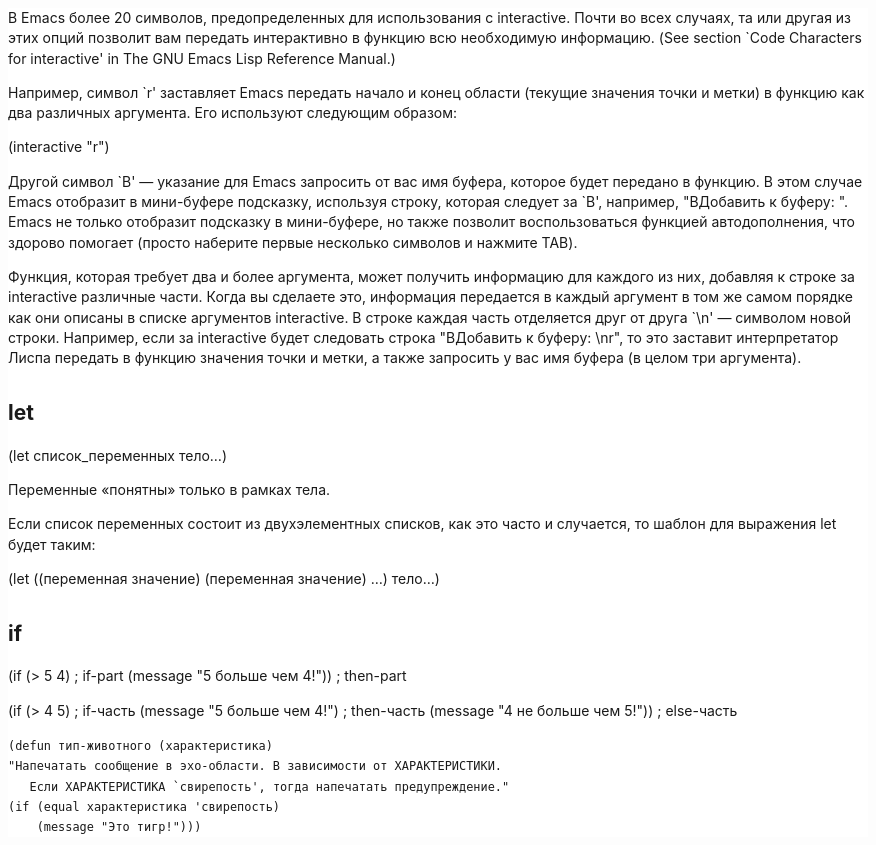В Emacs более 20 символов, предопределенных для использования с interactive. Почти во всех случаях, та или другая из этих опций позволит вам передать интерактивно в функцию всю необходимую информацию. (See section \`Code Characters for interactive' in The GNU Emacs Lisp Reference Manual.)

Например, символ \`r' заставляет Emacs передать начало и конец области (текущие значения точки и метки) в функцию как два различных аргумента. Его используют следующим образом: 	

(interactive "r")

Другой символ \`B' &#x2014; указание для Emacs запросить от вас имя буфера, которое будет передано в функцию. В этом случае Emacs отобразит в мини-буфере подсказку, используя строку, которая следует за \`B', например, "BДобавить к буферу: ". Emacs не только отобразит подсказку в мини-буфере, но также позволит воспользоваться функцией автодополнения, что здорово помогает (просто наберите первые несколько символов и нажмите TAB).

Функция, которая требует два и более аргумента, может получить информацию для каждого из них, добавляя к строке за interactive различные части. Когда вы сделаете это, информация передается в каждый аргумент в том же самом порядке как они описаны в списке аргументов interactive. В строке каждая часть отделяется друг от друга \`\\n' &#x2014; символом новой строки. Например, если за interactive будет следовать строка "BДобавить к буферу: \\nr", то это заставит интерпретатор Лиспа передать в функцию значения точки и метки, а также запросить у вас имя буфера (в целом три аргумента).


<a id="orga71a90c"></a>

## let

(let список\_переменных тело&#x2026;)

Переменные «понятны» только в рамках тела.

Если список переменных состоит из двухэлементных списков, как это часто и случается, то шаблон для выражения let будет таким:

(let ((переменная значение)
      (переменная значение)
      &#x2026;)
      тело&#x2026;)


<a id="org7dbe521"></a>

## if

(if (> 5 4)                             ; if-part 
    (message "5 больше чем 4!"))        ; then-part

(if (> 4 5)                             ; if-часть
    (message "5 больше чем 4!")         ; then-часть
  (message "4 не больше чем 5!"))       ; else-часть

    (defun тип-животного (характеристика)
    "Напечатать сообщение в эхо-области. В зависимости от ХАРАКТЕРИСТИКИ.
       Если ХАРАКТЕРИСТИКА `свирепость', тогда напечатать предупреждение."
    (if (equal характеристика 'свирепость)
        (message "Это тигр!")))  
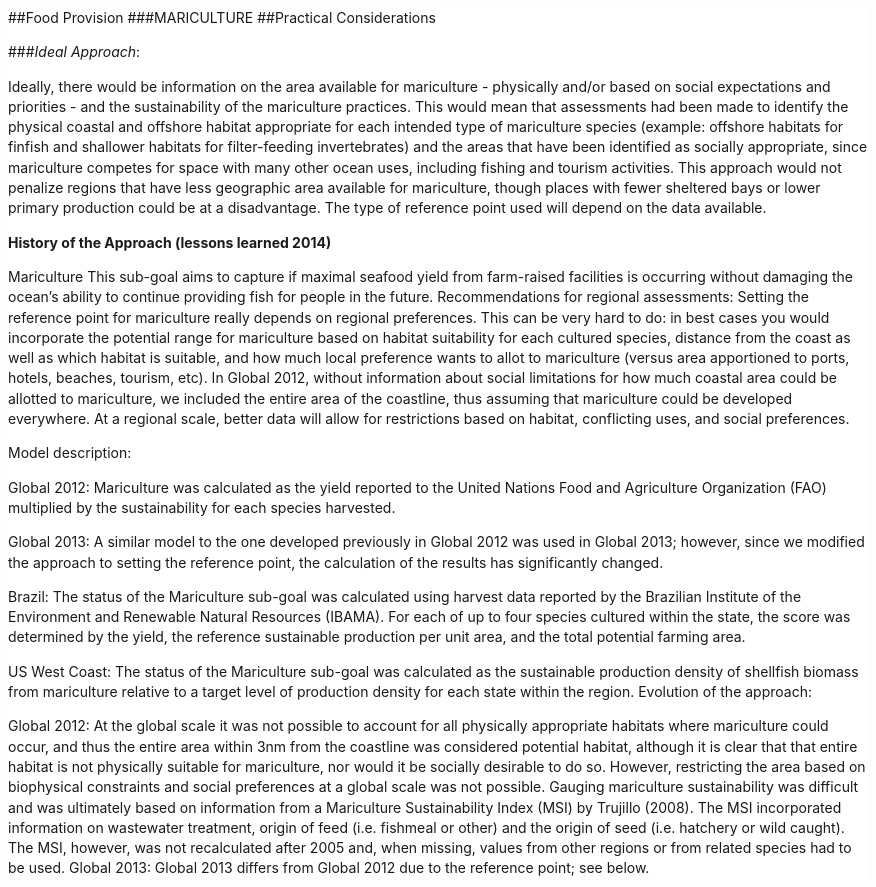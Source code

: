 ##Food Provision
###MARICULTURE
##Practical Considerations

###*Ideal Approach*:

Ideally, there would be information on the area available for mariculture - physically and/or based on social expectations and priorities - and the sustainability of the mariculture practices. This would mean that assessments had been made to identify the physical coastal and offshore habitat appropriate for each intended type of mariculture species (example: offshore habitats for finfish and shallower habitats for filter-feeding invertebrates) and the areas that have been identified as socially appropriate, since mariculture competes for space with many other ocean uses, including fishing and tourism activities. This approach would not penalize regions that have less geographic area available for mariculture, though places with fewer sheltered bays or lower primary production could be at a disadvantage. The type of reference point used will depend on the data available.

**History of the Approach (lessons learned 2014)**


Mariculture
This sub-goal aims to capture if maximal seafood yield from farm-raised facilities is occurring without damaging the ocean’s ability to continue providing fish for people in the future.
Recommendations for regional assessments:
Setting the reference point for mariculture really depends on regional preferences. This can be very hard to do: in best cases you would incorporate the potential range for mariculture based on habitat suitability for each cultured species, distance from the coast as well as which habitat is suitable, and how much local preference wants to allot to mariculture (versus area apportioned to ports, hotels, beaches, tourism, etc). In Global 2012, without information about social limitations for how much coastal area could be allotted to mariculture, we included the entire area of the coastline, thus assuming that mariculture could be developed everywhere. At a regional scale, better data will allow for restrictions based on habitat, conflicting uses, and social preferences.

Model description:

Global 2012:
Mariculture was calculated as the yield reported to the United Nations Food and Agriculture Organization (FAO) multiplied by the sustainability for each species harvested.

Global 2013:
A similar model to the one developed previously in Global 2012 was used in Global 2013; however, since we modified the approach to setting the reference point, the calculation of the results has significantly changed.

Brazil:
The status of the Mariculture sub-goal was calculated using harvest data reported by the Brazilian Institute of the Environment and Renewable Natural Resources (IBAMA). For each of up to four species cultured within the state, the score was determined by the yield, the reference sustainable production per unit area, and the total potential farming area.

US West Coast:
The status of the Mariculture sub-goal was calculated as the sustainable production density of shellfish biomass from mariculture relative to a target level of production density for each state within the region.
Evolution of the approach:

Global 2012:
At the global scale it was not possible to account for all physically appropriate habitats where mariculture could occur, and thus the entire area within 3nm from the coastline was considered potential habitat, although it is clear that that entire habitat is not physically suitable for mariculture, nor would it be socially desirable to do so. However, restricting the area based on biophysical constraints and social preferences at a global scale was not possible. Gauging mariculture sustainability was difficult and was ultimately based on information from a Mariculture Sustainability Index (MSI) by Trujillo (2008). The MSI incorporated information on wastewater treatment, origin of feed (i.e. fishmeal or other) and the origin of seed (i.e. hatchery or wild caught). The MSI, however, was not recalculated after 2005 and, when missing, values from other regions or from related species had to be used.
Global 2013:
Global 2013 differs from Global 2012 due to the reference point; see below.
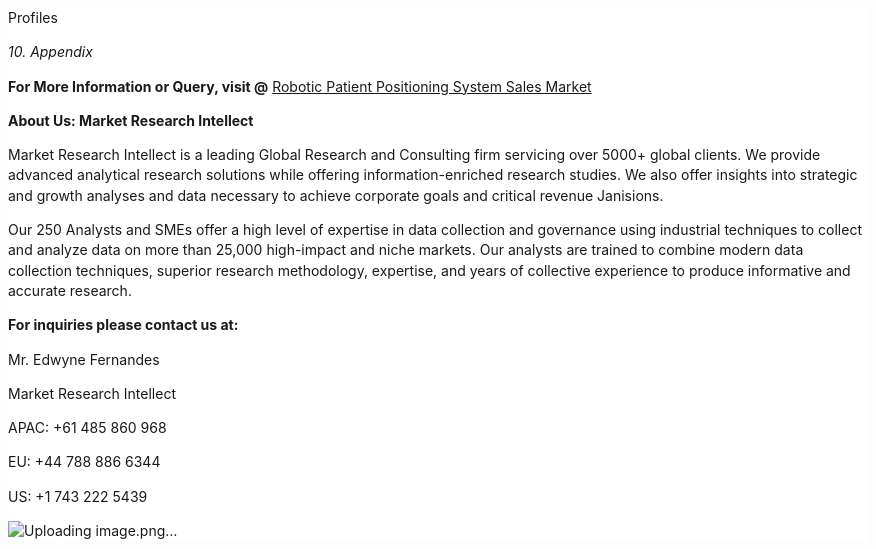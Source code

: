 Profiles</span></em></p><p><em><span class="font-[700]">10. Appendix</span></em></p><p><span class="font-[700]"><strong>For More Information or Query, visit&nbsp;@</strong>&nbsp;</span><span class="font-[700]"><a href="https://www.marketresearchintellect.com/product/global-robotic-patient-positioning-system-sales-market-size-forecast/?utm_source=Linkedin&utm_medium=864" target="_blank" data-tracking-control-name="article-ssr-frontend-pulse_little-text-block" data-tracking-will-navigate="" data-test-link="">Robotic Patient Positioning System Sales Market</a></span></p><p><strong><span class="font-[700]">About Us: Market Research Intellect</span></strong></p><p><span class="">Market Research Intellect is a leading Global Research and Consulting firm servicing over 5000+ global clients. We provide advanced analytical research solutions while offering information-enriched research studies.&nbsp;</span>We also offer insights into strategic and growth analyses and data necessary to achieve corporate goals and critical revenue Janisions.</p><p><span class="">Our 250 Analysts and SMEs offer a high level of expertise in data collection and governance using industrial techniques to collect and analyze data on more than 25,000 high-impact and niche markets. Our analysts are trained to combine modern data collection techniques, superior research methodology, expertise, and years of collective experience to produce informative and accurate research.</span></p><p><strong>For inquiries please contact us at:</strong></p><p>Mr. Edwyne Fernandes</p><p>Market Research Intellect</p><p>APAC: +61 485 860 968</p><p>EU: +44 788 886 6344</p><p>US: +1 743 222 5439</p>
![Uploading image.png…]()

> WHAT YOU SHOULD DO
Give the entries above again word for word, without any pictures.

> RESPONSE
В Emacs более 20 символов, предопределенных для использования с interactive. Почти во всех случаях, та или другая из этих опций позволит вам передать интерактивно в функцию всю необходимую информацию. (See section \`Code Characters for interactive' in The GNU Emacs Lisp Reference Manual.)

Например, символ \`r' заставляет Emacs передать начало и конец области (текущие значения точки и метки) в функцию как два различных аргумента. Его используют следующим образом: 	

(interactive "r")

Другой символ \`B' &#x2014; указание для Emacs запросить от вас имя буфера, которое будет передано в функцию. В этом случае Emacs отобразит в мини-буфере подсказку, используя строку, которая следует за \`B', например, "BДобавить к буферу: ". Emacs не только отобразит подсказку в мини-буфере, но также позволит воспользоваться функцией автодополнения, что здорово помогает (просто наберите первые несколько символов и нажмите TAB).

Функция, которая требует два и более аргумента, может получить информацию для каждого из них, добавляя к строке за interactive различные части. Когда вы сделаете это, информация передается в каждый аргумент в том же самом порядке как они описаны в списке аргументов interactive. В строке каждая часть отделяется друг от друга \`\\n' &#x2014; символом новой строки. Например, если за interactive будет следовать строка "BДобавить к буферу: \\nr", то это заставит интерпретатор Лиспа передать в функцию значения точки и метки, а также запросить у вас имя буфера (в целом три аргумента).


<a id="orga71a90c"></a>

## let

(let список\_переменных тело&#x2026;)

Переменные «понятны» только в рамках тела.

Если список переменных состоит из двухэлементных списков, как это часто и случается, то шаблон для выражения let будет таким:

(let ((переменная значение)
      (переменная значение)
      &#x2026;)
      тело&#x2026;)


<a id="org7dbe521"></a>

## if

(if (> 5 4)                             ; if-part 
    (message "5 больше чем 4!"))        ; then-part

(if (> 4 5)                             ; if-часть
    (message "5 больше чем 4!")         ; then-часть
  (message "4 не больше чем 5!"))       ; else-часть

    (defun тип-животного (характеристика)
    "Напечатать сообщение в эхо-области. В зависимости от ХАРАКТЕРИСТИКИ.
       Если ХАРАКТЕРИСТИКА `свирепость', тогда напечатать предупреждение."
    (if (equal характеристика 'свирепость)
        (message "Это тигр!")))  
Source code

: ##Food Provision
###MARICULTURE
##Practical Considerations

###*Ideal Approach*:

Ideally, there would be information on the area available for mariculture - physically and/or based on social expectations and priorities - and the sustainability of the mariculture practices. This would mean that assessments had been made to identify the physical coastal and offshore habitat appropriate for each intended type of mariculture species (example: offshore habitats for finfish and shallower habitats for filter-feeding invertebrates) and the areas that have been identified as socially appropriate, since mariculture competes for space with many other ocean uses, including fishing and tourism activities. This approach would not penalize regions that have less geographic area available for mariculture, though places with fewer sheltered bays or lower primary production could be at a disadvantage. The type of reference point used will depend on the data available.

**History of the Approach (lessons learned 2014)**


Mariculture
This sub-goal aims to capture if maximal seafood yield from farm-raised facilities is occurring without damaging the ocean’s ability to continue providing fish for people in the future.
Recommendations for regional assessments:
Setting the reference point for mariculture really depends on regional preferences. This can be very hard to do: in best cases you would incorporate the potential range for mariculture based on habitat suitability for each cultured species, distance from the coast as well as which habitat is suitable, and how much local preference wants to allot to mariculture (versus area apportioned to ports, hotels, beaches, tourism, etc). In Global 2012, without information about social limitations for how much coastal area could be allotted to mariculture, we included the entire area of the coastline, thus assuming that mariculture could be developed everywhere. At a regional scale, better data will allow for restrictions based on habitat, conflicting uses, and social preferences.

Model description:

Global 2012:
Mariculture was calculated as the yield reported to the United Nations Food and Agriculture Organization (FAO) multiplied by the sustainability for each species harvested.

Global 2013:
A similar model to the one developed previously in Global 2012 was used in Global 2013; however, since we modified the approach to setting the reference point, the calculation of the results has significantly changed.

Brazil:
The status of the Mariculture sub-goal was calculated using harvest data reported by the Brazilian Institute of the Environment and Renewable Natural Resources (IBAMA). For each of up to four species cultured within the state, the score was determined by the yield, the reference sustainable production per unit area, and the total potential farming area.

US West Coast:
The status of the Mariculture sub-goal was calculated as the sustainable production density of shellfish biomass from mariculture relative to a target level of production density for each state within the region.
Evolution of the approach:

Global 2012:
At the global scale it was not possible to account for all physically appropriate habitats where mariculture could occur, and thus the entire area within 3nm from the coastline was considered potential habitat, although it is clear that that entire habitat is not physically suitable for mariculture, nor would it be socially desirable to do so. However, restricting the area based on biophysical constraints and social preferences at a global scale was not possible. Gauging mariculture sustainability was difficult and was ultimately based on information from a Mariculture Sustainability Index (MSI) by Trujillo (2008). The MSI incorporated information on wastewater treatment, origin of feed (i.e. fishmeal or other) and the origin of seed (i.e. hatchery or wild caught). The MSI, however, was not recalculated after 2005 and, when missing, values from other regions or from related species had to be used.
Global 2013:
Global 2013 differs from Global 2012 due to the reference point; see below.
Source code

: Profiles</span></em></p><p><em><span class="font-[700]">10. Appendix</span></em></p><p><span class="font-[700]"><strong>For More Information or Query, visit&nbsp;@</strong>&nbsp;</span><span class="font-[700]"><a href="https://www.marketresearchintellect.com/product/global-robotic-patient-positioning-system-sales-market-size-forecast/?utm_source=Linkedin&utm_medium=864" target="_blank" data-tracking-control-name="article-ssr-frontend-pulse_little-text-block" data-tracking-will-navigate="" data-test-link="">Robotic Patient Positioning System Sales Market</a></span></p><p><strong><span class="font-[700]">About Us: Market Research Intellect</span></strong></p><p><span class="">Market Research Intellect is a leading Global Research and Consulting firm servicing over 5000+ global clients. We provide advanced analytical research solutions while offering information-enriched research studies.&nbsp;</span>We also offer insights into strategic and growth analyses and data necessary to achieve corporate goals and critical revenue Janisions.</p><p><span class="">Our 250 Analysts and SMEs offer a high level of expertise in data collection and governance using industrial techniques to collect and analyze data on more than 25,000 high-impact and niche markets. Our analysts are trained to combine modern data collection techniques, superior research methodology, expertise, and years of collective experience to produce informative and accurate research.</span></p><p><strong>For inquiries please contact us at:</strong></p><p>Mr. Edwyne Fernandes</p><p>Market Research Intellect</p><p>APAC: +61 485 860 968</p><p>EU: +44 788 886 6344</p><p>US: +1 743 222 5439</p>
![Uploading image.png…]()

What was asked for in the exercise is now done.